[Plain-text document sources]:
■ ■ ■ ■
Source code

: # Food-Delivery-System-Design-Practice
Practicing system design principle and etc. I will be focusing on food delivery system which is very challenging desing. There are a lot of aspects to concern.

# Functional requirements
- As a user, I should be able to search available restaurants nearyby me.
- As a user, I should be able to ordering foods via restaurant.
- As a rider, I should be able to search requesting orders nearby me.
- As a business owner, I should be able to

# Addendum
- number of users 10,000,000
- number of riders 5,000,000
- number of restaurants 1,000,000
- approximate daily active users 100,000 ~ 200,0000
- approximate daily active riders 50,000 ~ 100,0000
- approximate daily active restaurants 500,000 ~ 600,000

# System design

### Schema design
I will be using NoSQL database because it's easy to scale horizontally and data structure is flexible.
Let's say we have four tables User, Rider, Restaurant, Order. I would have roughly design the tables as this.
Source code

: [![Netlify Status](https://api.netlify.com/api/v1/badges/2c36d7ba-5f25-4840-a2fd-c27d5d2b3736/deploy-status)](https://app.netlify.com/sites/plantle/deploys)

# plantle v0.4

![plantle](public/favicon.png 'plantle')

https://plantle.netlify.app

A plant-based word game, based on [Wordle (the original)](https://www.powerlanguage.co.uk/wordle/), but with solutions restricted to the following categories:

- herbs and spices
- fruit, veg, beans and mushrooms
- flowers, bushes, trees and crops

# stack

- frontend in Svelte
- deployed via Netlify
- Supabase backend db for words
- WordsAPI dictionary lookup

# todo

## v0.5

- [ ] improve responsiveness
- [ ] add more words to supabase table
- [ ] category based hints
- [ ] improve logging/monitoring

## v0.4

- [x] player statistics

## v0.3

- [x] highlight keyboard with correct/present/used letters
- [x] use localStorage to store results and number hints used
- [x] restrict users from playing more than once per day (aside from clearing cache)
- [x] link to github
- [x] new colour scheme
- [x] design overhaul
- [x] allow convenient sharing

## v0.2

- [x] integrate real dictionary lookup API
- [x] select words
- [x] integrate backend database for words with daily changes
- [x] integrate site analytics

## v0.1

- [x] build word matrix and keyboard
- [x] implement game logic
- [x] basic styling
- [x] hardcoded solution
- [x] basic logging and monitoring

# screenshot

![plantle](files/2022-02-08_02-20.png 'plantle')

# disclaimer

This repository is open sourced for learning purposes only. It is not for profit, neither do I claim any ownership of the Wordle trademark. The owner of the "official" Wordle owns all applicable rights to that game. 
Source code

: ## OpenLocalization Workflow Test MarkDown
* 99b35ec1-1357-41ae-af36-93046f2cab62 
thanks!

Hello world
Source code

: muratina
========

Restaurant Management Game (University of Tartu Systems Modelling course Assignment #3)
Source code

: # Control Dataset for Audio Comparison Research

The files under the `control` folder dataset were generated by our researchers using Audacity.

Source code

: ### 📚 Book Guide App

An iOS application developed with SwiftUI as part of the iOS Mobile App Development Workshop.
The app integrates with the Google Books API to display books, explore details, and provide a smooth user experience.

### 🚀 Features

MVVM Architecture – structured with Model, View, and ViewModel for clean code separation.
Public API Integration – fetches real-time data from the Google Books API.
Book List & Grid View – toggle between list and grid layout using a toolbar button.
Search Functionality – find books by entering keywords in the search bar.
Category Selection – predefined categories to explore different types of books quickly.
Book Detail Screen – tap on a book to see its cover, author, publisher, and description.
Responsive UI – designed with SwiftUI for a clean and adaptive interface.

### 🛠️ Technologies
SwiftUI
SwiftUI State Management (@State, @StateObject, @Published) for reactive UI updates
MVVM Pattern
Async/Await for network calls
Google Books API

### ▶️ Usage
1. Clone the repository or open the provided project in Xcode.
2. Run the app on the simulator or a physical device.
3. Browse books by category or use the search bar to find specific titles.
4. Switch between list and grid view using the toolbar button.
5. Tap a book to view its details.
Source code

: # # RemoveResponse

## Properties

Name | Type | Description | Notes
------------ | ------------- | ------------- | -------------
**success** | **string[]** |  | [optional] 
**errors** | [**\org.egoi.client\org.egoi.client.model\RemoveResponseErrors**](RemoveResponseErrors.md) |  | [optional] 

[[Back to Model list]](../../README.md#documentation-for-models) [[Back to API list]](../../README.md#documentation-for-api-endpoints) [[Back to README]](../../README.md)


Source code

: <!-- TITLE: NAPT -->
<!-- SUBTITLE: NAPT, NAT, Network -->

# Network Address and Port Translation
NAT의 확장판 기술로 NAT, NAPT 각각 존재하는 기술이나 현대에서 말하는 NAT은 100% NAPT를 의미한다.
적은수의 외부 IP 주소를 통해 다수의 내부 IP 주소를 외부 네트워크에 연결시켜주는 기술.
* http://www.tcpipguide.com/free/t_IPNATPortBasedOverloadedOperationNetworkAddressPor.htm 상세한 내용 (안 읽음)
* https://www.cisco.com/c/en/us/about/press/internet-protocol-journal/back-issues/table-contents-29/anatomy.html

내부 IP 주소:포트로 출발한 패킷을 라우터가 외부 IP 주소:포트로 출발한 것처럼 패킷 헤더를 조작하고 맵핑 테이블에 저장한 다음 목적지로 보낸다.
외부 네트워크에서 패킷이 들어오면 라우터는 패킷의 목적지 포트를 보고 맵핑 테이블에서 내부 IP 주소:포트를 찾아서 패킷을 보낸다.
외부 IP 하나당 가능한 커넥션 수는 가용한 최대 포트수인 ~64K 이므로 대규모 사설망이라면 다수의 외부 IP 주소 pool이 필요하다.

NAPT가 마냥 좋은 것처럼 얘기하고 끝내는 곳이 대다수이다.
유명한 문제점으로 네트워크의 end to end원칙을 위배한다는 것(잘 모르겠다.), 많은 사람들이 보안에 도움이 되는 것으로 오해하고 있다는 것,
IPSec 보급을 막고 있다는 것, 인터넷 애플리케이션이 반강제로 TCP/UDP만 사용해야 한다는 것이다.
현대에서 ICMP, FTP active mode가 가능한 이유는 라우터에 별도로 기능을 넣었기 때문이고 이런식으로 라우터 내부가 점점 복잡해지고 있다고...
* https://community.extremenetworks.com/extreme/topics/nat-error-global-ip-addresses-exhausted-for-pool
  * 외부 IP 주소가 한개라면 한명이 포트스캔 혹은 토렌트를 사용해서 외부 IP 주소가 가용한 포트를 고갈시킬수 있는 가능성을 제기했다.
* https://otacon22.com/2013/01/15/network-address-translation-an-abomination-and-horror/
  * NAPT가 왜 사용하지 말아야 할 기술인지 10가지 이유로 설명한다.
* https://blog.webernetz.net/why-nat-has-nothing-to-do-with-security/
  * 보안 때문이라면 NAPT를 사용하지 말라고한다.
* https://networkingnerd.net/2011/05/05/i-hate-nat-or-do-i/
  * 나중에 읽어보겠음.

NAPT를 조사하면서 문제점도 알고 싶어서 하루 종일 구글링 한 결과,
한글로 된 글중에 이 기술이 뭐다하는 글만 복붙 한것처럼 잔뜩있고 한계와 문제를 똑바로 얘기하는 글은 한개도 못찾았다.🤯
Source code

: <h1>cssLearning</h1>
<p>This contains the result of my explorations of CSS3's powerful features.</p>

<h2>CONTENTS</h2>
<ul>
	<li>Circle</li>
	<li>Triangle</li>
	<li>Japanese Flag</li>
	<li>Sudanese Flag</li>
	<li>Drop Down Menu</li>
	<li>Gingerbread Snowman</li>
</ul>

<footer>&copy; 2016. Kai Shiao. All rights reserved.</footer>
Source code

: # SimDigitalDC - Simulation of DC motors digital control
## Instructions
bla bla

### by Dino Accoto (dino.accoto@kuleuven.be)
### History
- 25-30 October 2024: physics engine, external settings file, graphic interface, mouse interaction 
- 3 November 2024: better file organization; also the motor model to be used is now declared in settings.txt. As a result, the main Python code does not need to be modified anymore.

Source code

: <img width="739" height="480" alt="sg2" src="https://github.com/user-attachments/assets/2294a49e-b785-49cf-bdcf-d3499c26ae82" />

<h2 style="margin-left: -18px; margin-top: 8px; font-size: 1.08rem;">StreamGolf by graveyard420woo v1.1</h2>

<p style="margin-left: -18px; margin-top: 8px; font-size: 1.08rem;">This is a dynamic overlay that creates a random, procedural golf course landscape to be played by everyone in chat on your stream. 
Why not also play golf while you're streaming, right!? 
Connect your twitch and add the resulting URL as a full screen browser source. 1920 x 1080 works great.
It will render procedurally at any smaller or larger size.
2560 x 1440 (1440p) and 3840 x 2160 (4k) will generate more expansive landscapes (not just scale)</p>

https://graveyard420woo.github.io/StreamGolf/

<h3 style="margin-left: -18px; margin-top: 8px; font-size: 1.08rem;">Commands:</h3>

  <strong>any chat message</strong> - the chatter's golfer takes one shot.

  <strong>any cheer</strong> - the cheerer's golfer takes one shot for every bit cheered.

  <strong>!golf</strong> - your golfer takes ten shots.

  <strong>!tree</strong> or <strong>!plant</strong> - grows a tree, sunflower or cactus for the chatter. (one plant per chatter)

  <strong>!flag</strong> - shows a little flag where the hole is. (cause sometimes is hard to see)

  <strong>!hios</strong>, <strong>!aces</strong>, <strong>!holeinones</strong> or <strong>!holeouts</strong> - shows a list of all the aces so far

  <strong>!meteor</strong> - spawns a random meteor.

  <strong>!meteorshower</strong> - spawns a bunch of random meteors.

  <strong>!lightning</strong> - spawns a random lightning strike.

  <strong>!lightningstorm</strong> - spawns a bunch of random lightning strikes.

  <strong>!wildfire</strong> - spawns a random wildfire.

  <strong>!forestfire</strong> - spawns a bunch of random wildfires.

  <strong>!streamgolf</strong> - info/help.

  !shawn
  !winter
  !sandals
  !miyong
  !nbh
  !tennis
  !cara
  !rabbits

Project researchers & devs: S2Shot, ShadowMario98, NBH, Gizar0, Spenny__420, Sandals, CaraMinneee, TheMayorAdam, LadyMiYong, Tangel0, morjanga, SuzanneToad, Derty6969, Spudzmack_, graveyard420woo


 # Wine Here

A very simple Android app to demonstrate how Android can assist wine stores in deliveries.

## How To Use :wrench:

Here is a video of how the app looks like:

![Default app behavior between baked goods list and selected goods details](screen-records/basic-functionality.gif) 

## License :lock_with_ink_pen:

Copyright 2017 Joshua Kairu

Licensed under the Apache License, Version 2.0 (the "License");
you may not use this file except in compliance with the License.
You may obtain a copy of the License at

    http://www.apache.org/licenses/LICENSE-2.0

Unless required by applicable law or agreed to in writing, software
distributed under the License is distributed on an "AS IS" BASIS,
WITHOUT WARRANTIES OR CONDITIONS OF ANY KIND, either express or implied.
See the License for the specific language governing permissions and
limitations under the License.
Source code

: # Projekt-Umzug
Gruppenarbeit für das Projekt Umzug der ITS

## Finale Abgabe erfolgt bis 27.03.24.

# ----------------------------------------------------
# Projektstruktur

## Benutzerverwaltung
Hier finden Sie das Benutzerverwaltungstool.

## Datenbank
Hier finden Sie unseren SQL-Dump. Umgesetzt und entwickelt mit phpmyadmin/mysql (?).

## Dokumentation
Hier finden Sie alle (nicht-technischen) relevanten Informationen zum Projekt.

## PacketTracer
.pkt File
■ ■ ■ ■
Using the records given above, list every line that includes the word "github".

[Written answer]:
- [x] link to github
: <img width="739" height="480" alt="sg2" src="https://github.com/user-attachments/assets/2294a49e-b785-49cf-bdcf-d3499c26ae82" />
https://graveyard420woo.github.io/StreamGolf/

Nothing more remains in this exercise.